Word for word, reproduce every line of the data below.

--- START ---

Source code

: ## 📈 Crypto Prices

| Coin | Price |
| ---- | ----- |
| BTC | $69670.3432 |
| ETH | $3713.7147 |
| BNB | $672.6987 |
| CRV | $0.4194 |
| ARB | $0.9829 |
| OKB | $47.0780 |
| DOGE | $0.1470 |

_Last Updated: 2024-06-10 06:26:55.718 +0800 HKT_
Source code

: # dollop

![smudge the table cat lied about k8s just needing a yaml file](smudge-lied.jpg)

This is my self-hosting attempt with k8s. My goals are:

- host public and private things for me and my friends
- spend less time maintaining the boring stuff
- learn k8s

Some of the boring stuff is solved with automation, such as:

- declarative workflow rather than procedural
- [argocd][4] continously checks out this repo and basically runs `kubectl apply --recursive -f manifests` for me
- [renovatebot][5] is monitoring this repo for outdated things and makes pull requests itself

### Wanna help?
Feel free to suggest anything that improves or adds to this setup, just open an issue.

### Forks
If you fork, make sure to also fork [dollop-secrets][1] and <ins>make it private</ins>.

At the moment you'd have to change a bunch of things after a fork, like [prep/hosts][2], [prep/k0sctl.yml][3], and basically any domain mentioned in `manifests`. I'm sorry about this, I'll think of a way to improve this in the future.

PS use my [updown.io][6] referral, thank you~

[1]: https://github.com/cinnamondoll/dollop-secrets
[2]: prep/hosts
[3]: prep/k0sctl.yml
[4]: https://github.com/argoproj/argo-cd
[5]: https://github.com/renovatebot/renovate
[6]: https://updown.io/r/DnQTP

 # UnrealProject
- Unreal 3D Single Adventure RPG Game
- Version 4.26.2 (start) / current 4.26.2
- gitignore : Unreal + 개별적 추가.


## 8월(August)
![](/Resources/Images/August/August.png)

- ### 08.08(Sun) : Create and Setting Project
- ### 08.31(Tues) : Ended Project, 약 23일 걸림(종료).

--- END ---

* Your response
Source code

: ## 📈 Crypto Prices

| Coin | Price |
| ---- | ----- |
| BTC | $69670.3432 |
| ETH | $3713.7147 |
| BNB | $672.6987 |
| CRV | $0.4194 |
| ARB | $0.9829 |
| OKB | $47.0780 |
| DOGE | $0.1470 |

_Last Updated: 2024-06-10 06:26:55.718 +0800 HKT_
Source code

: # dollop

![smudge the table cat lied about k8s just needing a yaml file](smudge-lied.jpg)

This is my self-hosting attempt with k8s. My goals are:

- host public and private things for me and my friends
- spend less time maintaining the boring stuff
- learn k8s

Some of the boring stuff is solved with automation, such as:

- declarative workflow rather than procedural
- [argocd][4] continously checks out this repo and basically runs `kubectl apply --recursive -f manifests` for me
- [renovatebot][5] is monitoring this repo for outdated things and makes pull requests itself

### Wanna help?
Feel free to suggest anything that improves or adds to this setup, just open an issue.

### Forks
If you fork, make sure to also fork [dollop-secrets][1] and <ins>make it private</ins>.

At the moment you'd have to change a bunch of things after a fork, like [prep/hosts][2], [prep/k0sctl.yml][3], and basically any domain mentioned in `manifests`. I'm sorry about this, I'll think of a way to improve this in the future.

PS use my [updown.io][6] referral, thank you~

[1]: https://github.com/cinnamondoll/dollop-secrets
[2]: prep/hosts
[3]: prep/k0sctl.yml
[4]: https://github.com/argoproj/argo-cd
[5]: https://github.com/renovatebot/renovate
[6]: https://updown.io/r/DnQTP

 # UnrealProject
- Unreal 3D Single Adventure RPG Game
- Version 4.26.2 (start) / current 4.26.2
- gitignore : Unreal + 개별적 추가.


## 8월(August)
![](/Resources/Images/August/August.png)

- ### 08.08(Sun) : Create and Setting Project
- ### 08.31(Tues) : Ended Project, 약 23일 걸림(종료).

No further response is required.